AUDIO

Two Weeks

This is a standalone binaural exploration of isolation during the COVID-19 lockdown. It is a hallucinatory journey lined with interviews with doctors, slam poetry, and original music (as well as some very non-original music). It was part of Strange Times, a live-streamed concert put on by my RTD class members and our fearless leader, Jay Needham. 

The Answer

This piece means a lot to me. It is at once a trailer for my novel Under Procedure, but the audio is raw and pretty personal–a strange sort of intersection between myself and my role as an author exploring mental illness. 

Output Episode 3: 1985

A collaboration with my good friends from SIU-Carbondale. You should listen to it. It’s all 80s-ey. It’s really good.

Output Episode 2: Long Winter

A collaboration with my friends from SIU-Carbondale. I hope you like slightly-above-average Rod Serling impressions. 

Noise

Have you ever wondered why your life feels like one great, big, useless, never-ending, horrifying, droning, pit of noise that swallows all? Join Matt for a hypnovisualization session to find some answers. This is a binaural piece experimenting with the spectrogram functions on Reaper. For even more answers, go to procedurecorp.com.
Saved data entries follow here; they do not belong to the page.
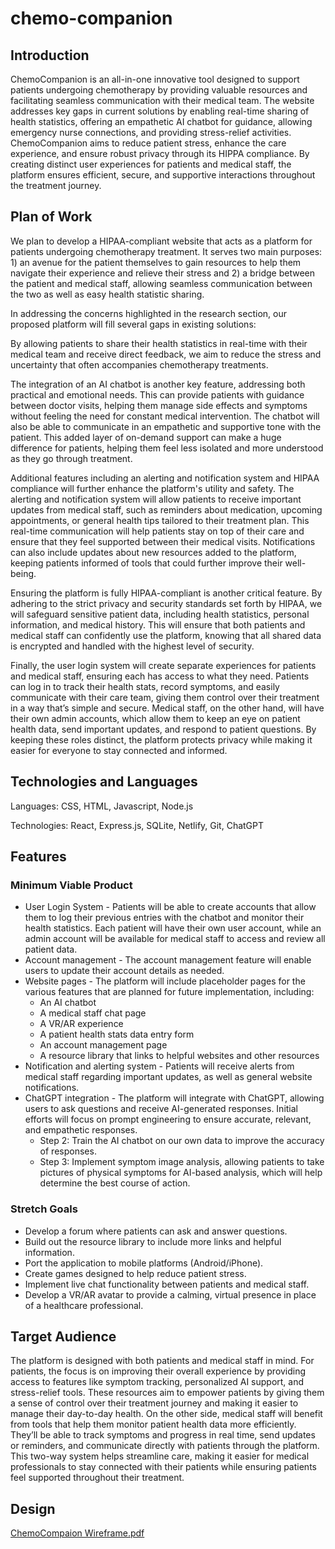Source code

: # chemo-companion

## Introduction
ChemoCompanion is an all-in-one innovative tool designed to support patients undergoing chemotherapy by providing valuable resources and facilitating seamless communication with their medical team. The website addresses key gaps in current solutions by enabling real-time sharing of health statistics, offering an empathetic AI chatbot for guidance, allowing emergency nurse connections, and providing stress-relief activities. ChemoCompanion aims to reduce patient stress, enhance the care experience, and ensure robust privacy through its HIPPA compliance. By creating distinct user experiences for patients and medical staff, the platform ensures efficient, secure, and supportive interactions throughout the treatment journey.

## Plan of Work
We plan to develop a HIPAA-compliant website that acts as a platform for patients undergoing chemotherapy treatment. It serves two main purposes: 1) an avenue for the patient themselves to gain resources to help them navigate their experience and relieve their stress and 2) a bridge between the patient and medical staff, allowing seamless communication between the two as well as easy health statistic sharing.

In addressing the concerns highlighted in the research section, our proposed platform will fill several gaps in existing solutions:

By allowing patients to share their health statistics in real-time with their medical team and receive direct feedback, we aim to reduce the stress and uncertainty that often accompanies chemotherapy treatments. 

The integration of an AI chatbot is another key feature, addressing both practical and emotional needs. This can provide patients with guidance between doctor visits, helping them manage side effects and symptoms without feeling the need for constant medical intervention.  The chatbot will also be able to communicate in an empathetic and supportive tone with the patient. This added layer of on-demand support can make a huge difference for patients, helping them feel less isolated and more understood as they go through treatment.

Additional features including an alerting and notification system and HIPAA compliance will further enhance the platform's utility and safety. The alerting and notification system will allow patients to receive important updates from medical staff, such as reminders about medication, upcoming appointments, or general health tips tailored to their treatment plan. This real-time communication will help patients stay on top of their care and ensure that they feel supported between their medical visits. Notifications can also include updates about new resources added to the platform, keeping patients informed of tools that could further improve their well-being.

Ensuring the platform is fully HIPAA-compliant is another critical feature. By adhering to the strict privacy and security standards set forth by HIPAA, we will safeguard sensitive patient data, including health statistics, personal information, and medical history. This will ensure that both patients and medical staff can confidently use the platform, knowing that all shared data is encrypted and handled with the highest level of security.

Finally, the user login system will create separate experiences for patients and medical staff, ensuring each has access to what they need. Patients can log in to track their health stats, record symptoms, and easily communicate with their care team, giving them control over their treatment in a way that’s simple and secure. Medical staff, on the other hand, will have their own admin accounts, which allow them to keep an eye on patient health data, send important updates, and respond to patient questions. By keeping these roles distinct, the platform protects privacy while making it easier for everyone to stay connected and informed.

## Technologies and Languages
Languages: CSS, HTML, Javascript, Node.js

Technologies: React, Express.js, SQLite, Netlify, Git, ChatGPT

## Features
### Minimum Viable Product
- User Login System - Patients will be able to create accounts that allow them to log their previous entries with the chatbot and monitor their health statistics. Each patient will have their own user account, while an admin account will be available for medical staff to access and review all patient data.
- Account management - The account management feature will enable users to update their account details as needed.
- Website pages - The platform will include placeholder pages for the various features that are planned for future implementation, including:
    - An AI chatbot
    - A medical staff chat page
    - A VR/AR experience
    - A patient health stats data entry form
    - An account management page
    - A resource library that links to helpful websites and other resources
- Notification and alerting system - Patients will receive alerts from medical staff regarding important updates, as well as general website notifications.
- ChatGPT integration - The platform will integrate with ChatGPT, allowing users to ask questions and receive AI-generated responses. Initial efforts will focus on prompt engineering to ensure accurate, relevant, and empathetic responses.
    - Step 2: Train the AI chatbot on our own data to improve the accuracy of responses.
    - Step 3: Implement symptom image analysis, allowing patients to take pictures of physical symptoms for AI-based analysis, which will help determine the best course of action.

### Stretch Goals
- Develop a forum where patients can ask and answer questions.
- Build out the resource library to include more links and helpful information.
- Port the application to mobile platforms (Android/iPhone).
- Create games designed to help reduce patient stress.
- Implement live chat functionality between patients and medical staff.
- Develop a VR/AR avatar to provide a calming, virtual presence in place of a healthcare professional.

## Target Audience
The platform is designed with both patients and medical staff in mind. For patients, the focus is on improving their overall experience by providing access to features like symptom tracking, personalized AI support, and stress-relief tools. These resources aim to empower patients by giving them a sense of control over their treatment journey and making it easier to manage their day-to-day health. On the other side, medical staff will benefit from tools that help them monitor patient health data more efficiently. They’ll be able to track symptoms and progress in real time, send updates or reminders, and communicate directly with patients through the platform. This two-way system helps streamline care, making it easier for medical professionals to stay connected with their patients while ensuring patients feel supported throughout their treatment.

## Design
[ChemoCompaion Wireframe.pdf](https://github.com/user-attachments/files/17047966/ChemoCompaion.Wireframe.pdf)
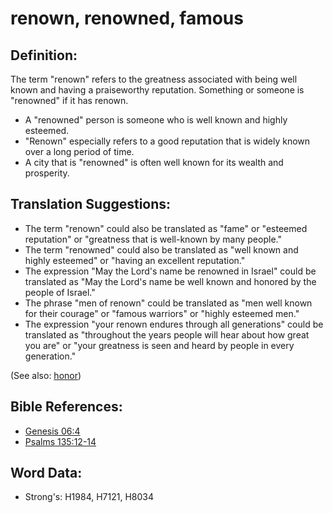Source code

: # renown, renowned, famous #

## Definition: ##

The term "renown" refers to the greatness associated with being well known and having a praiseworthy reputation. Something or someone is "renowned" if it has renown.

* A "renowned" person is someone who is well known and highly esteemed.
* "Renown" especially refers to a good reputation that is widely known over a long period of time.
* A city that is "renowned" is often well known for its wealth and prosperity.

## Translation Suggestions: ##

* The term "renown" could also be translated as "fame" or "esteemed reputation" or "greatness that is well-known by many people."
* The term "renowned" could also be translated as "well known and highly esteemed" or "having an excellent reputation."
* The expression "May the Lord's name be renowned in Israel" could be translated as "May the Lord's name be well known and honored by the people of Israel."
* The phrase "men of renown" could be translated as "men well known for their courage" or "famous warriors" or "highly esteemed men."
* The expression "your renown endures through all generations" could be translated as "throughout the years people will hear about how great you are" or "your greatness is seen and heard by people in every generation."

(See also: [honor](../kt/honor.md))

## Bible References: ##

* [Genesis 06:4](rc://en/tn/help/gen/06/4)
* [Psalms 135:12-14](rc://en/tn/help/psa/135/012)

## Word Data: ##

* Strong's: H1984, H7121, H8034

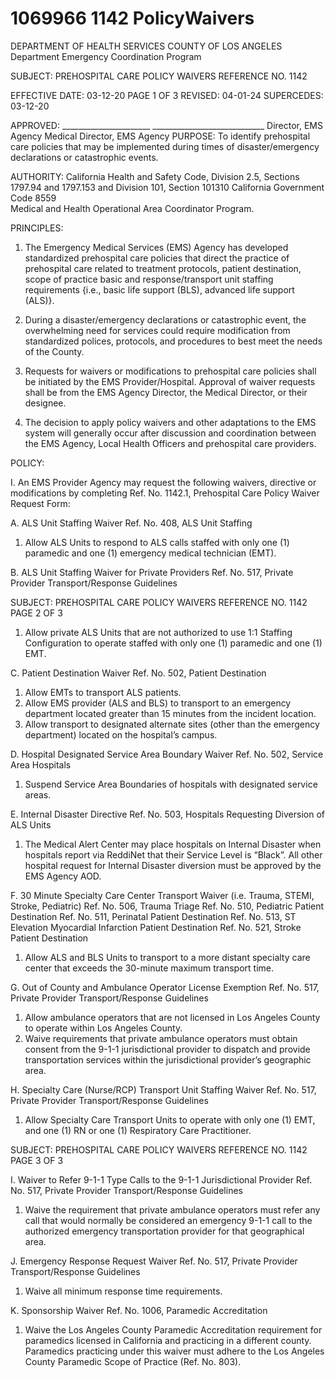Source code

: # 1069966 1142 PolicyWaivers

DEPARTMENT OF HEALTH SERVICES 
COUNTY OF LOS ANGELES Department Emergency Coordination Program 
 
SUBJECT: PREHOSPITAL CARE POLICY WAIVERS REFERENCE NO. 1142 
 
EFFECTIVE DATE: 03-12-20 PAGE 1 OF 3 
REVISED: 04-01-24 
SUPERCEDES: 03-12-20  
 
APPROVED: ______________________ ____________________________ 
 Director, EMS Agency Medical Director, EMS Agency 
PURPOSE: To identify prehospital care policies that may be implemented during 
times of disaster/emergency declarations or catastrophic events.  
 
AUTHORITY: California Health and Safety Code, Division 2.5, Sections 1797.94 and 
 1797.153 and Division 101, Section 101310 
California Government Code 8559  
Medical and Health Operational Area Coordinator Program. 
 
PRINCIPLES: 
 
1. The Emergency Medical Services (EMS) Agency has developed standardized 
prehospital care policies that direct the practice of prehospital care related to 
treatment protocols, patient destination, scope of practice basic and 
response/transport unit staffing requirements {i.e., basic life support (BLS), 
advanced life support (ALS)}. 
 
2. During a disaster/emergency declarations or catastrophic event, the 
overwhelming need for services could require modification from standardized 
polices, protocols, and procedures to best meet the needs of the County. 
 
3. Requests for waivers or modifications to prehospital care policies shall be 
initiated by the EMS Provider/Hospital. Approval of waiver requests shall be from 
the EMS Agency Director, the Medical Director, or their designee. 
  
4. The decision to apply policy waivers and other adaptations to the EMS system 
will generally occur after discussion and coordination between the EMS Agency, 
Local Health Officers and prehospital care providers. 
 
POLICY: 
 
I. An EMS Provider Agency may request the following waivers, directive or 
modifications by completing Ref. No. 1142.1, Prehospital Care Policy Waiver 
Request Form: 
 
A. ALS Unit Staffing Waiver 
Ref. No. 408, ALS Unit Staffing  
1. Allow ALS Units to respond to ALS calls staffed with only one (1) 
paramedic and one (1) emergency medical technician (EMT). 
 
B. ALS Unit Staffing Waiver for Private Providers 
Ref. No. 517, Private Provider Transport/Response Guidelines 

SUBJECT: PREHOSPITAL CARE POLICY WAIVERS REFERENCE NO. 1142 
 PAGE 2 OF 3 
1. Allow private ALS Units that are not authorized to use 1:1 Staffing 
Configuration to operate staffed with only one (1) paramedic and 
one (1) EMT. 
 
C. Patient Destination Waiver 
Ref. No. 502, Patient Destination 
1. Allow EMTs to transport ALS patients. 
2. Allow EMS provider (ALS and BLS) to transport to an emergency 
department located greater than 15 minutes from the incident 
location. 
3. Allow transport to designated alternate sites (other than the 
emergency department) located on the hospital’s campus. 
 
D. Hospital Designated Service Area Boundary Waiver 
Ref. No. 502, Service Area Hospitals 
1. Suspend Service Area Boundaries of hospitals with designated 
service areas. 
 
E. Internal Disaster Directive 
Ref. No. 503, Hospitals Requesting Diversion of ALS Units 
1. The Medical Alert Center may place hospitals on Internal Disaster 
when hospitals report via ReddiNet that their Service Level is 
“Black”.  All other hospital request for Internal Disaster diversion 
must be approved by the EMS Agency AOD. 
 
F. 30 Minute Specialty Care Center Transport Waiver (i.e. Trauma, 
STEMI, Stroke, Pediatric) 
Ref. No. 506, Trauma Triage 
Ref. No. 510, Pediatric Patient Destination 
Ref. No. 511, Perinatal Patient Destination 
Ref. No. 513, ST Elevation Myocardial Infarction Patient Destination 
Ref. No. 521, Stroke Patient Destination 
1. Allow ALS and BLS Units to transport to a more distant specialty 
care center that exceeds the 30-minute maximum transport time. 
 
G. Out of County and Ambulance Operator License Exemption 
Ref. No. 517, Private Provider Transport/Response Guidelines 
1. Allow ambulance operators that are not licensed in Los Angeles 
County to operate within Los Angeles County. 
2. Waive requirements that private ambulance operators must obtain 
consent from the 9-1-1 jurisdictional provider to dispatch and 
provide transportation services within the jurisdictional provider’s 
geographic area. 
 
H. Specialty Care (Nurse/RCP) Transport Unit Staffing Waiver 
Ref. No. 517, Private Provider Transport/Response Guidelines 
1. Allow Specialty Care Transport Units to operate with only one (1) 
EMT, and one (1) RN or one (1) Respiratory Care Practitioner. 

SUBJECT: PREHOSPITAL CARE POLICY WAIVERS REFERENCE NO. 1142 
 PAGE 3 OF 3 
 
I. Waiver to Refer 9-1-1 Type Calls to the 9-1-1 Jurisdictional Provider 
Ref. No. 517, Private Provider Transport/Response Guidelines 
1. Waive the requirement that private ambulance operators must 
refer any call that would normally be considered an emergency 
9-1-1 call to the authorized emergency transportation provider for 
that geographical area. 
 
J. Emergency Response Request Waiver 
Ref. No. 517, Private Provider Transport/Response Guidelines 
1. Waive all minimum response time requirements. 
 
K. Sponsorship Waiver 
Ref. No. 1006, Paramedic Accreditation 
1. Waive the Los Angeles County Paramedic Accreditation 
requirement for paramedics licensed in California and practicing 
in a different county. Paramedics practicing under this waiver 
must adhere to the Los Angeles County Paramedic Scope of 
Practice (Ref. No. 803).
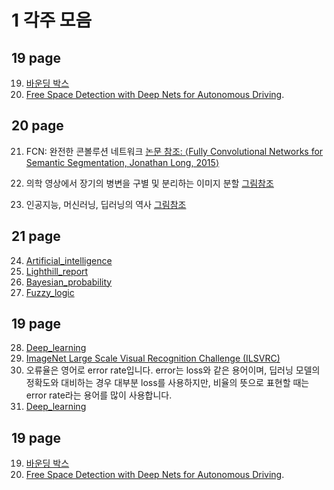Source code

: # 1 각주 모음
## 19 page
  19. [바운딩 박스](https://wiki.openstreetmap.org/wiki/Bounding_Box)
  20. [Free Space Detection with Deep Nets for Autonomous Driving](http://cs231n.stanford.edu/reports/2015/pdfs/jpazhaya_final.pdf).
  
## 20 page
  21. FCN: 완전한 콘볼루션 네트워크  [논문 참조: ⟨Fully Convolutional Networks for Semantic Segmentation, Jonathan Long, 2015⟩](https://arxiv.org/pdf/1411.4038.pdf)

  22. 의학 영상에서 장기의 병변을 구별 및 분리하는 이미지 분할 [그림참조](https://blogs.nvidia.co.kr/2021/12/17/nvidia-data-scientists-take-top-spots-in-miccai-2021-brain-tumor-segmentation-challenge/)
  23. 인공지능, 머신러닝, 딥러닝의 역사 [그림참조](https://developer.nvidia.com/deep-learning)

## 21 page
  24. [Artificial_intelligence](https://en.wikipedia.org/wiki/Artificial_intelligence)
  25. [Lighthill_report](https://en.wikipedia.org/wiki/Lighthill_report)
  26. [Bayesian_probability](https://en.wikipedia.org/wiki/Bayesian_probability)
  27. [Fuzzy_logic](https://en.wikipedia.org/wiki/Fuzzy_logic)

## 19 page
  28. [Deep_learning](https://en.wikipedia.org/wiki/Deep_learning)
  29. [ImageNet Large Scale Visual Recognition Challenge (ILSVRC)](http://www.image-net.org/challenges/LSVRC/)
  30. 오류율은 영어로 error rate입니다. error는 loss와 같은 용어이며, 딥러닝 모델의 정확도와 대비하는 경우 대부분 loss를 사용하지만, 비율의 뜻으로 표현할 때는 error rate라는 용어를 많이 사용합니다.
  31. [Deep_learning](https://youtu.be/DAOcjicFr1Y)

## 19 page
  19. [바운딩 박스](https://wiki.openstreetmap.org/wiki/Bounding_Box)
  20. [Free Space Detection with Deep Nets for Autonomous Driving](http://cs231n.stanford.edu/reports/2015/pdfs/jpazhaya_final.pdf).
  
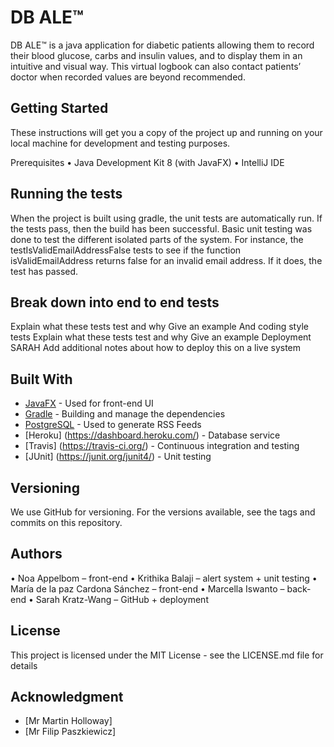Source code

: # DB ALE™

DB ALE™ is a java application for diabetic patients allowing them to record their blood glucose, carbs and insulin values, and to display them in an intuitive and visual way. This virtual logbook can also contact patients’ doctor when recorded values are beyond recommended.

## Getting Started
These instructions will get you a copy of the project up and running on your local machine for development and testing purposes. 

Prerequisites
•	Java Development Kit 8 (with JavaFX)
•	IntelliJ IDE

## Running the tests 

When the project is built using gradle, the unit tests are automatically run. If the tests pass, then the build has been successful.
Basic unit testing was done to test the different isolated parts of the system. For instance, the testIsValidEmailAddressFalse tests to see if the function isValidEmailAddress returns false for an invalid email address. If it does, the test has passed.

## Break down into end to end tests

Explain what these tests test and why
Give an example
And coding style tests
Explain what these tests test and why
Give an example
Deployment SARAH
Add additional notes about how to deploy this on a live system

## Built With

* [JavaFX](https://openjfx.io/) - Used for front-end UI
* [Gradle](https://gradle.org/) - Building and manage the dependencies
* [PostgreSQL](https://www.postgresql.org/) - Used to generate RSS Feeds
* [Heroku] (https://dashboard.heroku.com/) - Database service
* [Travis] (https://travis-ci.org/) - Continuous integration and testing
* [JUnit] (https://junit.org/junit4/) - Unit testing

## Versioning

We use GitHub for versioning. For the versions available, see the tags and commits on this repository.

## Authors
•	Noa Appelbom – front-end 
•	Krithika Balaji – alert system + unit testing
•	María de la paz Cardona Sánchez – front-end
•	Marcella Iswanto – back-end
•	Sarah Kratz-Wang – GitHub + deployment

## License
This project is licensed under the MIT License - see the LICENSE.md file for details

## Acknowledgment
* [Mr Martin Holloway]
* [Mr Filip Paszkiewicz]
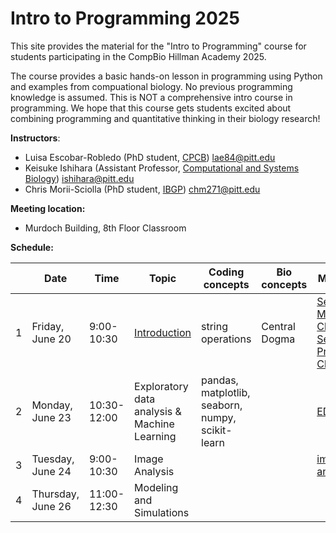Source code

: # Intro to Programming 2025

This site provides the material for the "Intro to Programming" course for students participating in the CompBio Hillman Academy 2025.

The course provides a basic hands-on lesson in programming using Python and examples from compuational biology. No previous programming knowledge is assumed.
This is NOT a comprehensive intro course in programming.
We hope that this course gets students excited about combining programming and quantitative thinking in their biology research!

**Instructors**:

 -	Luisa Escobar-Robledo (PhD student, [CPCB](https://www.compbio.cmu.edu/)) lae84@pitt.edu
 - Keisuke Ishihara (Assistant Professor, [Computational and Systems Biology](https://www.csb.pitt.edu/)) ishihara@pitt.edu
 - Chris Morii-Sciolla (PhD student, [IBGP](https://www.gradbiomed.pitt.edu/)) chm271@pitt.edu

**Meeting location:**

 - Murdoch Building, 8th Floor Classroom

**Schedule:**

|      | Date              | Time        | Topic                     | Coding concepts                     | Bio concepts           | Materials              |
| ---- | ----------------- | ----------- | ------------------------- | ----------------------------------- | ---------------------- | ---------------------- |
| 1    | Friday, June 20   |  9:00-10:30 | [Introduction](https://docs.google.com/presentation/d/13wWQHa7vnYExp4SCAHlDV0BKdxTZ6izBxnbL-HkVYnE/edit?usp=sharing)              | string operations                   | Central Dogma|[Secret Message Challenge](https://colab.research.google.com/drive/1m0f4qn93E8r1pS6Ug0IKoRPkyc1jbAw6?usp=sharing) [Secret Protein Challenge](https://colab.research.google.com/drive/1yZtpqwkJkTEOqTntNuUsSTQMYTtr4zuL?usp=sharing)|
| 2    | Monday, June 23   | 10:30-12:00 | Exploratory data analysis & Machine Learning | pandas, matplotlib, seaborn, numpy, scikit-learn | |[EDA & ML](https://colab.research.google.com/drive/1N-xXrx16xZ8Ld3rbxHNKR2KJFDzj_sP9?usp=sharing) |
| 3    | Tuesday, June 24  |  9:00-10:30 | Image Analysis            |  | | [image analysis](https://colab.research.google.com/drive/1nVL7SP4-aYjb8ILIHKKG-7f6ugGNefZn?usp=sharing) |
| 4    | Thursday, June 26 | 11:00-12:30 | Modeling and Simulations  |  | | |
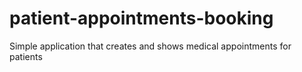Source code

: # patient-appointments-booking

Simple application that creates and shows medical appointments for patients
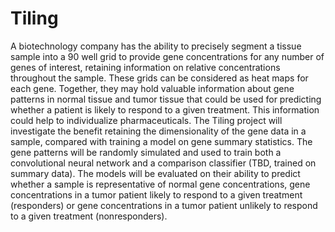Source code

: # Tiling

A biotechnology company has the ability to precisely segment a tissue sample into a 90 well grid to provide gene concentrations for any number of genes of interest, retaining information on relative concentrations throughout the sample. These grids can be considered as heat maps for each gene. Together, they may hold valuable information about gene patterns in normal tissue and tumor tissue that could be used for predicting whether a patient is likely to respond to a given treatment. This information could help to individualize pharmaceuticals. The Tiling project will investigate the benefit retaining the dimensionality of the gene data in a sample, compared with training a model on gene summary statistics. The gene patterns will be randomly simulated and used to train both a convolutional neural network and a comparison classifier (TBD, trained on summary data). The models will be evaluated on their ability to predict whether a sample is representative of normal gene concentrations, gene concentrations in a tumor patient likely to respond to a given treatment (responders) or gene concentrations in a tumor patient unlikely to respond to a given treatment (nonresponders).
I don’t want to make waves here, but maybe, just maybe, letting go feels so good because you were never meant to be here at all. Just a thought. Explore that and more with a yoga-assisted hypnovisualization session for redefinition of selfhood. It is also an exploration of homemade impulse responses. Find more out more at you know where. 

Let Go

Sleepytime Goodnight ASMR for kids

For all of the kiddy-diddies out there who can’t fall asleepy-weepy, try out Happy Harlow’s Sleepytime ASMR (for kids!) (NSFW). 

Thin Walls

This is a binaural soundscape of an apartment on a rainy day. As with everything I do, I hope there’s a semblance of story even in the simple collection of sounds. I recorded some sounds using an ambisonic microphone and some were free stock sounds. I arranged the piece on Reaper using the ATK ambisonic toolkit.